Less Than Zero
By: Bret Easton Ellis
Setting: The ritzy suburbs of Los Angeles
If you ever dreamed of the rich life, of the fame and fortune associated with the fast cars and faster lifestyles, you’ll be glad you never had it after reading Less Than Zero. Written beforeBeverly Hills 90210 and Melrose Place were stinking up the TV airwaves, this book bleakly describes the stagnant lives of rich kids in the L.A. area. The irresistable societal pressures placed on the kids in the novel by their parents and peers lead them along paths leading nowhere but to destruction. Scandal sheets, drugs, sex, perversion and the chase of the ultimate thrill dictate the actions of potentially intelligent young adults, leaving them no freedom of choice.

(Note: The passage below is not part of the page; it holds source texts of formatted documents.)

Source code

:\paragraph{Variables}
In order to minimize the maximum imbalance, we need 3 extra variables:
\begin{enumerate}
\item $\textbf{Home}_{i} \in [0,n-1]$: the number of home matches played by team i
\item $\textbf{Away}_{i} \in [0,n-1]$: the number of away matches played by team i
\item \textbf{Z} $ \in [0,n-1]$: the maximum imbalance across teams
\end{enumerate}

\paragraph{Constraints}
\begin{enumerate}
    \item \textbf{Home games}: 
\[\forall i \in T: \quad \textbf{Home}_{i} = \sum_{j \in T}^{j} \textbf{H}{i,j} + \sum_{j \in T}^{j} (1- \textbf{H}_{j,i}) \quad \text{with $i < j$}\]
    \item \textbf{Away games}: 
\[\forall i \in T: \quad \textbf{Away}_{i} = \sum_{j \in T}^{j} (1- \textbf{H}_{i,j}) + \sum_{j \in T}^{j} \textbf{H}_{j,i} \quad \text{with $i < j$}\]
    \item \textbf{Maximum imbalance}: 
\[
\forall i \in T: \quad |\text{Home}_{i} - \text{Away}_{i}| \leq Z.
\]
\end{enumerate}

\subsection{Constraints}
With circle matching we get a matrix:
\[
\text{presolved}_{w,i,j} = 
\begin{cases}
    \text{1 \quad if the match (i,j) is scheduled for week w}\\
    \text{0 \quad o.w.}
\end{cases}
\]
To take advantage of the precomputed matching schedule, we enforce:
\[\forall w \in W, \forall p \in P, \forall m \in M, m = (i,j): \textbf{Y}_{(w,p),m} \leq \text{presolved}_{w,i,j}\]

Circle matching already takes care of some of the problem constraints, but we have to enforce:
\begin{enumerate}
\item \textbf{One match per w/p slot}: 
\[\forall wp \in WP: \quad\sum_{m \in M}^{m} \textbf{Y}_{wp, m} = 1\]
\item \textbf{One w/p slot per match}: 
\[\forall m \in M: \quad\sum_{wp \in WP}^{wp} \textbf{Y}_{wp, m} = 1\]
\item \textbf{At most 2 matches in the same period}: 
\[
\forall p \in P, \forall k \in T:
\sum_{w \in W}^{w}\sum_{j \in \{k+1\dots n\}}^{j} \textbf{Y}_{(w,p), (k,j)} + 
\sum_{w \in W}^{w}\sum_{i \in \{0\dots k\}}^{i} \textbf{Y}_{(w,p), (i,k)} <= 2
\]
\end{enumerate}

This book drags along, with little action or plot. In the important parts of the book, where I normally would expect to feel kinship with the characters involved, I felt revulsion instead. This is, of course, the effect Ellis wished; in order for his readers to feel what the characters are feeling, he had to place the readers in the same dead, non-descriptive place. He does so through the use of flat adjectives and verbs, creating a sort of written Purgatory for us to muddle through — just like the novel’s characters.
Though the language in the book lacks life, it is not bad writing when you consider its purpose. It is certainly not enjoyable writing, but I’m not sure it should be in this case. Ellis is trying to teach us a lesson by dragging us through the muck with his characters, much as directors Stanley Kubrick and Oliver Stone have done with their movies. The quality of the work is there, but getting the whole picture may not be a pleasant experience.